• Exercise details
Your job is to report every line of the entries that has "design".
(Supplied data)
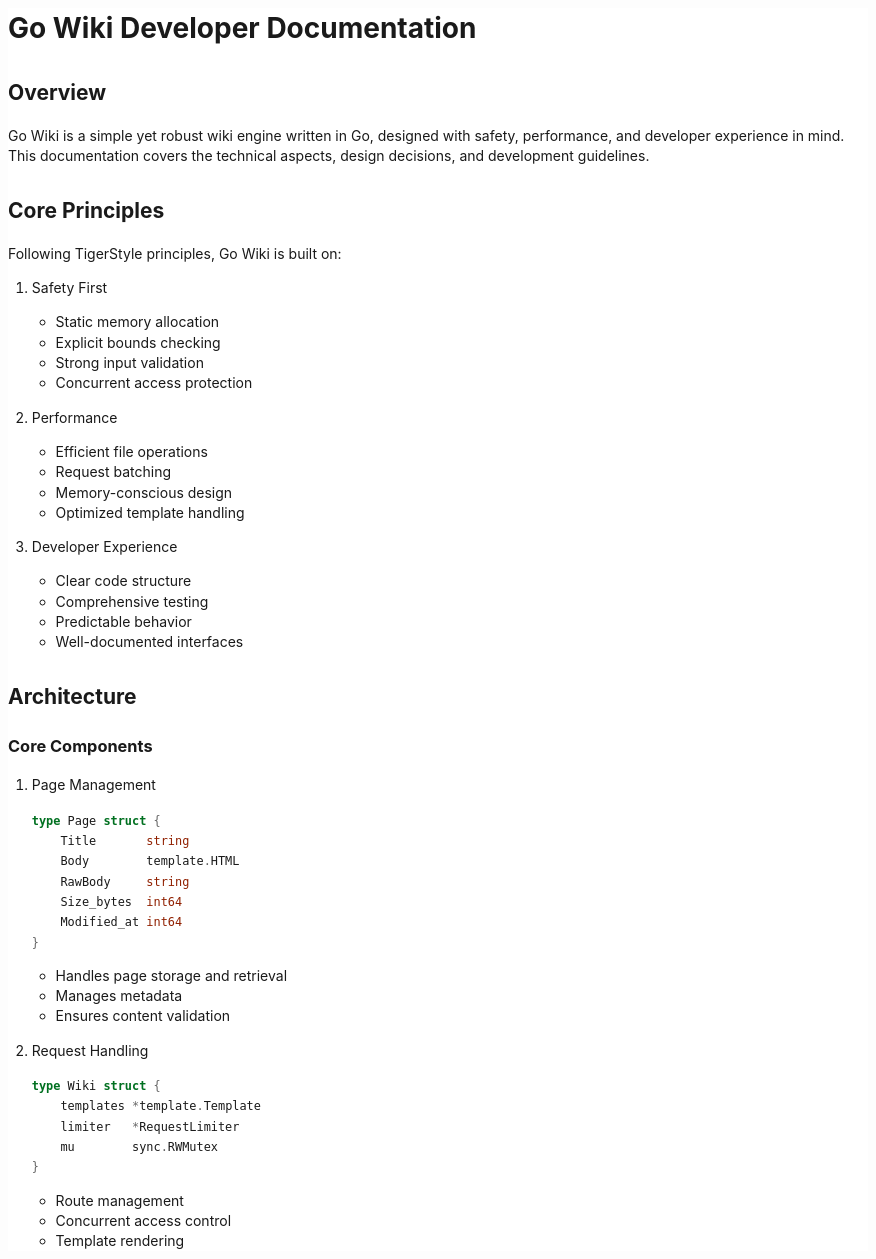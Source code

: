 # Go Wiki Developer Documentation

## Overview

Go Wiki is a simple yet robust wiki engine written in Go, designed with safety, performance, and developer experience in mind. This documentation covers the technical aspects, design decisions, and development guidelines.

## Core Principles

Following TigerStyle principles, Go Wiki is built on:

1. Safety First
   - Static memory allocation
   - Explicit bounds checking
   - Strong input validation
   - Concurrent access protection

2. Performance
   - Efficient file operations
   - Request batching
   - Memory-conscious design
   - Optimized template handling

3. Developer Experience
   - Clear code structure
   - Comprehensive testing
   - Predictable behavior
   - Well-documented interfaces

## Architecture

### Core Components

1. Page Management
   ```go
   type Page struct {
       Title       string
       Body        template.HTML
       RawBody     string
       Size_bytes  int64
       Modified_at int64
   }
   ```
   - Handles page storage and retrieval
   - Manages metadata
   - Ensures content validation

2. Request Handling
   ```go
   type Wiki struct {
       templates *template.Template
       limiter   *RequestLimiter
       mu        sync.RWMutex
   }
   ```
   - Route management
   - Concurrent access control
   - Template rendering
(End Supplied data)
• Solution to this problem
Go Wiki is a simple yet robust wiki engine written in Go, designed with safety, performance, and developer experience in mind. This documentation covers the technical aspects, design decisions, and development guidelines.
   - Memory-conscious design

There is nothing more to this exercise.